EXERCISE DETAILS —
Look through the listing below and report the lines that have the word "Smart" in them.
== Segment start ==
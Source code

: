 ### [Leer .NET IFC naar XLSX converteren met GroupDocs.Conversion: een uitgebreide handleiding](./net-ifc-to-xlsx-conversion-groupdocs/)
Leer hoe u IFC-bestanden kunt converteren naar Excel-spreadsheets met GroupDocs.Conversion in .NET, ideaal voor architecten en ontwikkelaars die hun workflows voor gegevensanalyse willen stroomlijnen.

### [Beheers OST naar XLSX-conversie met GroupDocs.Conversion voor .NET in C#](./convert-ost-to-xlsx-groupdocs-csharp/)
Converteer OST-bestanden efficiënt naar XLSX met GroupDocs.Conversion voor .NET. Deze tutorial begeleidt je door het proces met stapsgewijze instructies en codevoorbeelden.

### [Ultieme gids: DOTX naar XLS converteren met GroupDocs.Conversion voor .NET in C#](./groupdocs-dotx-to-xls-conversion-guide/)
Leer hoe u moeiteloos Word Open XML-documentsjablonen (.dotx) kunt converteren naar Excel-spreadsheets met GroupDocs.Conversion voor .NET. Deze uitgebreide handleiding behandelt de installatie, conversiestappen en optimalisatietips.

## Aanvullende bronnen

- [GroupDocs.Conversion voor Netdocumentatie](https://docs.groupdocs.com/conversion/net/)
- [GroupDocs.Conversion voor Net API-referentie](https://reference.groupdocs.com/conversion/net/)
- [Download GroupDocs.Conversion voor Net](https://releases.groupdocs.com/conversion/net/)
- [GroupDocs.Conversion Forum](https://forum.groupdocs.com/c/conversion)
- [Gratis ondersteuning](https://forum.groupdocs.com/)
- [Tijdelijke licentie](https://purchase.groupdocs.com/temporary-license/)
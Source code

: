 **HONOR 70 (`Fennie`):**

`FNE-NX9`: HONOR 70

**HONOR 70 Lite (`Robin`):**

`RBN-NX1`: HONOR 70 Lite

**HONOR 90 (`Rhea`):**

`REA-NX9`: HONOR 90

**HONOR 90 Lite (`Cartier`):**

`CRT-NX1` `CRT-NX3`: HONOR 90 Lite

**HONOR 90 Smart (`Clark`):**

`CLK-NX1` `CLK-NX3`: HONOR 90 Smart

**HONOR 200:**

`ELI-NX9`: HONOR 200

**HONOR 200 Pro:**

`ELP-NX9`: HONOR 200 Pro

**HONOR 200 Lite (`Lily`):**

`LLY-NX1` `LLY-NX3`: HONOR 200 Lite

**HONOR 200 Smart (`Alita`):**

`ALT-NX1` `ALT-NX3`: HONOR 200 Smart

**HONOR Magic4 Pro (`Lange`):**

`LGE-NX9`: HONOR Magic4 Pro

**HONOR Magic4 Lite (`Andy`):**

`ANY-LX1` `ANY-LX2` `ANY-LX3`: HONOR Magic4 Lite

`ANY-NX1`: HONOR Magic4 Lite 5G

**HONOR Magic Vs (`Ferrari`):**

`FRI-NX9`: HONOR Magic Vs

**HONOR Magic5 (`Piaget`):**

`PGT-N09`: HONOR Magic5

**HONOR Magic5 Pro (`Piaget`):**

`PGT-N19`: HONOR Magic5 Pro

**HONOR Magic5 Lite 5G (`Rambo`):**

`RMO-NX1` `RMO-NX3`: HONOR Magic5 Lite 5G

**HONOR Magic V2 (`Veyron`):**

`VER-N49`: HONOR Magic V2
== Segment end ==
TASK RESPONSE —
**HONOR 90 Smart (`Clark`):**
`CLK-NX1` `CLK-NX3`: HONOR 90 Smart
**HONOR 200 Smart (`Alita`):**
`ALT-NX1` `ALT-NX3`: HONOR 200 Smart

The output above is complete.